Personally, I haven't tried either one yet, but both look promising.
- BrookeOttleyCommunity Member
I've recently secured a subscription to Microsoft Azure's text to speech service. After testing a variety of text-to-speech tools with Australian accents, this is the one we settled on. It has a huge variety of languages and accents, in masculine and feminine voices, and the pronunciation is impeccable. Even better than Google and Amazon's neural voices. I tested its pronunciation of some lengthy medications (currently working on some health-related eLearning videos) and a pharmacist on our team confirmed the TTS got it right, the first time. I've been using it pretty heavily for the last month, and it's only costing us a dollar so far!
You can use IPA and SSML to correct pronunciation, and can even upload a custom lexicon if there's particular words used throughout your transcripts that require correction. E.g. names of local towns, and in our case, Aboriginal nations. Emphasis can kind of be created by using the web-based TTS tool to increase the volume and speed/rate that particular words are spoken. However, for some reason volume changes can only be applied to entire sentences. Here is a screenshot of how I've used the TTS tool to create emphasis on the words "will not". I have then done some basic audio trimming and stitched the sentence together in Storyline.

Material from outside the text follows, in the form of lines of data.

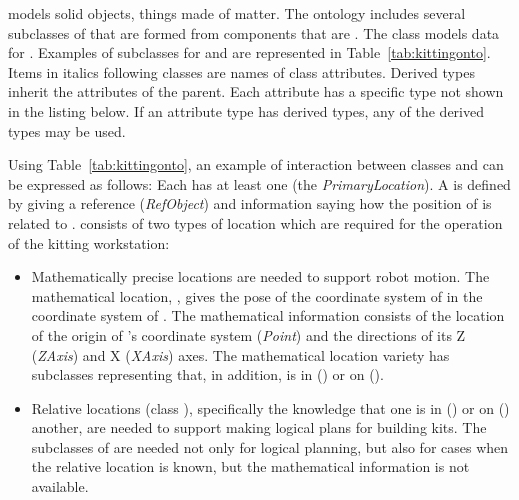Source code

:  models solid objects, things made of matter. The  ontology includes several subclasses of  that are formed from
components that are . The  class models data for . Examples of subclasses for  and  are represented in Table~\ref{tab:kittingonto}. Items in italics following classes are names of class attributes. Derived types inherit the attributes of the parent. Each attribute has a specific type not shown in the listing below. If an attribute type has derived types, any of the derived types may be used.

Using Table~\ref{tab:kittingonto}, an example of interaction between classes  and  can be expressed as follows: Each   has at least one  (the \textit{PrimaryLocation}). A  is defined by giving a reference   (\textit{RefObject}) and information saying how the position of  is related to .  consists of two types of location which are required for the operation of the kitting workstation:
\begin{itemize}
 \item Mathematically precise locations are needed to support robot motion. The mathematical location, , gives the pose of the coordinate system of  in the coordinate system of . The mathematical information consists of the location of the origin of 's coordinate system (\textit{Point}) and the directions of its Z (\textit{ZAxis}) and X (\textit{XAxis}) axes. The mathematical location variety has subclasses representing that, in addition,  is in  () or on  ().
\item Relative locations (class ), specifically the knowledge that one  is in () or on () another, are needed to support making logical plans for building kits. The subclasses of  are needed not only for
logical planning, but also for cases when the relative location is known, but the
mathematical information is not available.
\end{itemize}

Our eLearning participants really hate listening to American or British narrators, and they hate the fake, robotic sounding Australian Amazon Polly voice that's built into Storyline. Some have said they would rather mute the entire video and read the captions instead. Us non-American eLearning developers really need an integrated, high quality neural voice within Storyline. But until Articulate make this a priority, the Microsoft Azure voices are a great alternative
- ShawnAbsolamCommunity Member
It seems for English(US) that only Kevin, Ruth and Stephen are neural voices, the others seem to be using the standard profile.
Hello Shawn,
All the English(US) voices are neural voices in Update 80. By any chance were you updating a narration created in Update 79 or earlier? If so, try this, before you hit done, try making a change to the text (script), like putting an extra space at the end before hitting the Update button in the Insert Text-To-Speech dialog.
Please let me know how it goes,Best,
Michael Marcos
Customer Support Product Liaison
Articulate Global LLC- ShawnAbsolamCommunity Member
Hi, I was just comparing some audio created in an older course, using the same source text in Update 80.